В художественных возможностях Жоры я по-прежнему сильно сомневался. Но допускал, что из Америки он увидел в нашей жизни — в той, правда, ее части, которая не особенно интересовала меня, — нечто неожиданное и вряд ли отечественным детективщикам доступное.
Я не был разочарован тем, что прочитал, и только не понимал, зачем нужно было уезжать, чтобы в своих представлениях о жизни не продвинуться. Или лучше сказать, что в представлениях-то, может быть, и продвинуться, но так и не найти инструментария для выражения этого понимания.
Конечно, раздражал и язык ставших обязательными для Жоры (после прочтения “Мастера и Маргариты”) отступлений на религиозные и философские темы, которые и у самого Булгакова мне не нравились, а у Вайнеров я их просто пропускал.
Миша был не по-товарищески жесток в оценке романа Жоры. Но по сути прав.
Роман вышел у нас тиражом, и не снившимся писателям, которых критика признавала лучшими. Но не уверен, дотянул ли он до тиражей Марининой и Донцовой, презираемых Вайнерами как занимающих по недоразумению их, классиков, место.
Успехом Жоры следовало считать и то, что по роману немедленно сняли многосерийный фильм с участием новых знаменитостей. Только культовым осталось все равно “Место встречи”. Уехавший Жора со своим романом оказывался нужен меньше, чем ничего не пишущий, но у всех на виду остающийся Аркадий.
Модератором презентации в Доме кино был некто Армен Медведев.
Когда-то на фестивале в Ленинграде, куда впервые я был командирован от АПН, этот Армен Медведев был вроде атташе пресс-центра, бегал с какими-то бумажками.
Дальнейшая карьера развивалась до должности министра кино, а затем нашлось для него еще какое-то хлебное место. Он опубликовал свои мемуары, из которых не очень было ясно, каким образом, оставаясь, как убеждал Армен, кинокритиком, он достиг таких чиновничьих высот. Я так понял, что у ничтожных людей, называемых им своими учителями, он действительно учился — и научился тому, что при всех режимах бывал нужным кому-нибудь наверху.
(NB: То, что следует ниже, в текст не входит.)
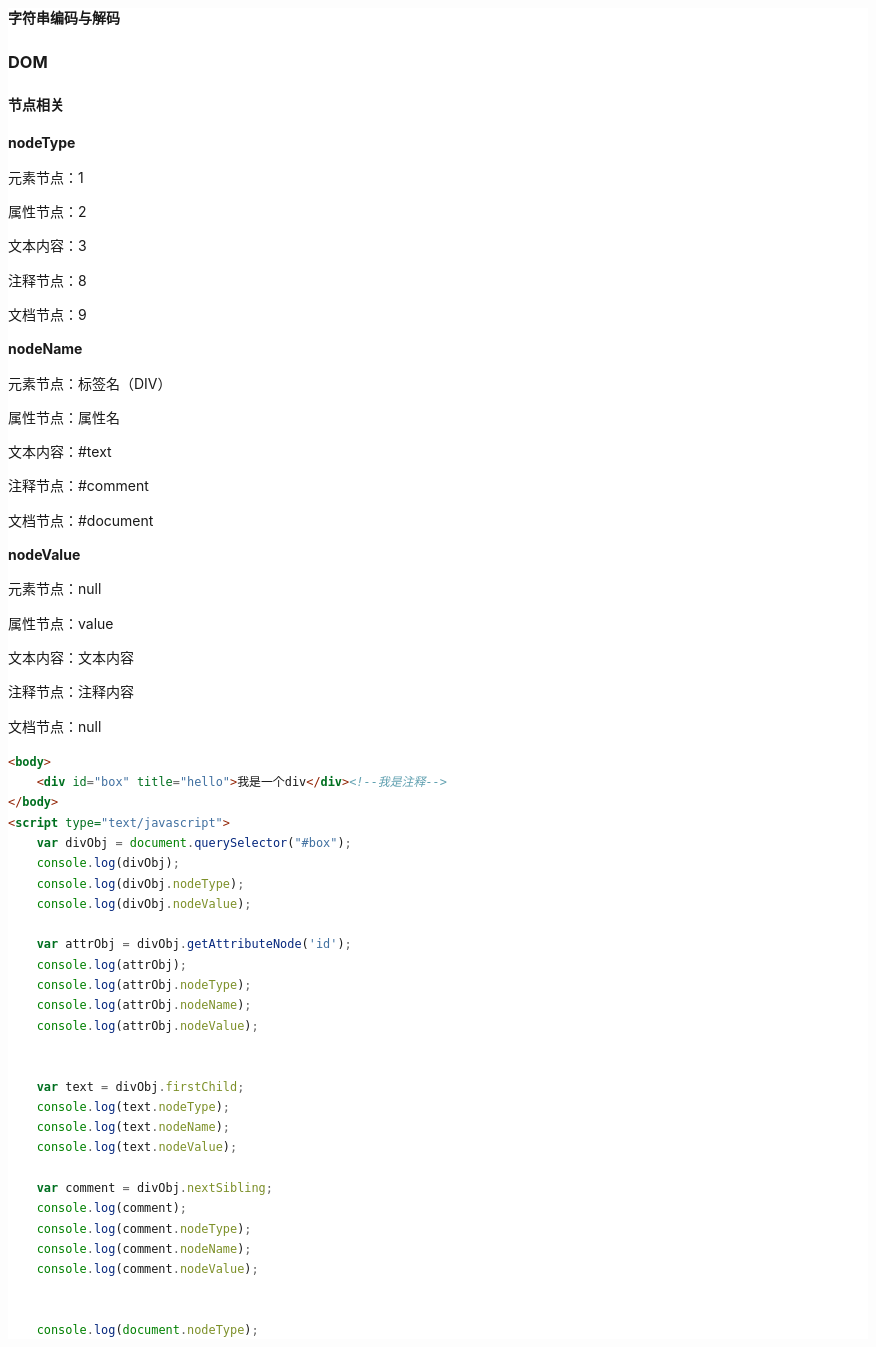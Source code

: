 #### **字符串编码与解码**

### DOM

#### 节点相关

**nodeType**

元素节点：1

属性节点：2

文本内容：3

注释节点：8

文档节点：9

**nodeName**

元素节点：标签名（DIV）

属性节点：属性名

文本内容：#text

注释节点：#comment

文档节点：#document

**nodeValue**

元素节点：null

属性节点：value

文本内容：文本内容

注释节点：注释内容

文档节点：null

```html
<body>
	<div id="box" title="hello">我是一个div</div><!--我是注释-->
</body>
<script type="text/javascript">
	var divObj = document.querySelector("#box");
	console.log(divObj);
	console.log(divObj.nodeType);
	console.log(divObj.nodeValue);
	
	var attrObj = divObj.getAttributeNode('id');
	console.log(attrObj);
	console.log(attrObj.nodeType);
	console.log(attrObj.nodeName);
	console.log(attrObj.nodeValue);
	
	
	var text = divObj.firstChild;
	console.log(text.nodeType);
	console.log(text.nodeName);
	console.log(text.nodeValue);
	
	var comment = divObj.nextSibling;
	console.log(comment);
	console.log(comment.nodeType);
	console.log(comment.nodeName);
	console.log(comment.nodeValue);
	
	
	console.log(document.nodeType);
```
Дословно вряд ли процитирую, но сказал Медведев что-то вроде того: “Хотелось узнать, что думаешь про сегодняшнюю жизнь ты, выдающийся русский писатель?”
Зависть не всегда отличишь от неловкости (во всяком случае, сам я не всегда отличаю).
Поэтому, когда не поднялся вместе со всеми в ресторан на банкет, не мог и сказать (себе же) точно — зависть ли мною владела или неловкость?
Вообще-то зависть не мешает пить водку. В былые времена мне и неловкость не очень-то мешала.
Но что-то, вероятно, со мной случилось.
Мне неловко сделалось после разговоров с Жорой о литературе, где каких только знаменитостей не подвергал я беспощадной критике, сесть теперь за банкетный стол и влиться в общий хор похвал.
И промолчать на банкете было бы неловко.
Книга “Умножающий печаль” подарена мне автором с надписью чуть ли не более лестной, чем сказанное Медведевым о нем.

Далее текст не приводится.